[Paper Review] Revisiting Batch Normalization For Practical Domain Adaptation
Adaptive Batch Normalization (AdaBN) adapts a pre-trained BN network to new domains by replacing BN statistics per domain, achieving strong domain adaptation without extra parameters or training requirements.
Deep neural networks (DNN) have shown unprecedented success in various computer vision applications such as image classification and object detection. However, it is still a common annoyance during the training phase, that one has to prepare at least thousands of labeled images to fine-tune a network to a specific domain. Recent study (Tommasi et al. 2015) shows that a DNN has strong dependency towards the training dataset, and the learned features cannot be easily transferred to a different but relevant task without fine-tuning. In this paper, we propose a simple yet powerful remedy, called Adaptive Batch Normalization (AdaBN) to increase the generalization ability of a DNN. By modulating the statistics in all Batch Normalization layers across the network, our approach achieves deep adaptation effect for domain adaptation tasks. In contrary to other deep learning domain adaptation methods, our method does not require additional components, and is parameter-free. It archives state-of-the-art performance despite its surprising simplicity. Furthermore, we demonstrate that our method is complementary with other existing methods.
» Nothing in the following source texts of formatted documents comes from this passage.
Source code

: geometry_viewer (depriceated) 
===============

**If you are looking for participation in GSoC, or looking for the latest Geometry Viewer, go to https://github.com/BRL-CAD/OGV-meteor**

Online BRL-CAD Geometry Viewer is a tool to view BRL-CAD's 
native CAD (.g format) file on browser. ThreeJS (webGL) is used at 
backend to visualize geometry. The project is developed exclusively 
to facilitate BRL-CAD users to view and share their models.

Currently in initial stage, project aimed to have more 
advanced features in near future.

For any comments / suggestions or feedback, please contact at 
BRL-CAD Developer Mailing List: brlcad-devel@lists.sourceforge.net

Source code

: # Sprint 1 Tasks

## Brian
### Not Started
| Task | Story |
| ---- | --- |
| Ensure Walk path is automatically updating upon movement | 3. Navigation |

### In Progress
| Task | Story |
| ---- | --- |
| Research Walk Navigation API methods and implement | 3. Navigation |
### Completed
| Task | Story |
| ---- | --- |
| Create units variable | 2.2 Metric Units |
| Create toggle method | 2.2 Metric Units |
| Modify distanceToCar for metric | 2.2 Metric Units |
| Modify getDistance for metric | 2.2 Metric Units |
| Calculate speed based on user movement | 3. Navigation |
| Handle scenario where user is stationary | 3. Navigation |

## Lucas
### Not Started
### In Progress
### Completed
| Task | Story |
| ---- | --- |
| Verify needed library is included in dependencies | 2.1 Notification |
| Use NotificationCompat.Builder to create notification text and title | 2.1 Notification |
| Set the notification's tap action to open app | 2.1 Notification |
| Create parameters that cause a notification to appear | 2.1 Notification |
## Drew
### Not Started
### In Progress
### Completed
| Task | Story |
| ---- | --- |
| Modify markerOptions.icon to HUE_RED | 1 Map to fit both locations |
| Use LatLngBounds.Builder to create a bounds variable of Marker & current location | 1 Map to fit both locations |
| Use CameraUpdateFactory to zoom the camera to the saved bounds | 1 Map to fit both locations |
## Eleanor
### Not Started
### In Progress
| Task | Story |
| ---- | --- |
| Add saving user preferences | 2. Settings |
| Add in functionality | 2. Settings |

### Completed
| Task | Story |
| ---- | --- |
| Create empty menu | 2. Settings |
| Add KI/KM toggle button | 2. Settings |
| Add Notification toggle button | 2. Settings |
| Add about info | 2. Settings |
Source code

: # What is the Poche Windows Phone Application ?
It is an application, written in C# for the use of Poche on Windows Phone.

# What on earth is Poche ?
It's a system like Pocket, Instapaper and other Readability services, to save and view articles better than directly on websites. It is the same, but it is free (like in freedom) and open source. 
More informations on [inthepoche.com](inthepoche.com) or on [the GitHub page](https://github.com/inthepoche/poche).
Combining AdaBN with existing domain adaptation treatments may further improve model performance.
Motivation & Objective
- Motivate and analyze domain shift in deep networks beyond the output layer.
- Propose a simple, parameter-free adaptation method using Batch Normalization statistics.
- Demonstrate AdaBN on standard domain adaptation benchmarks (Office, Caltech-Bing) and a remote sensing cloud-detection task.
- Show that AdaBN is complementary to other adaptation methods and effective with varying target domain data availability.
Proposed method
- Use domain-specific statistics in Batch Normalization layers to align feature distributions across source and target domains.
- Estimate per-domain BN means and variances online from target-domain data and apply them during testing.
- Keep BN parameters (gamma, beta) learned from source domain unchanged; only switch statistics per domain.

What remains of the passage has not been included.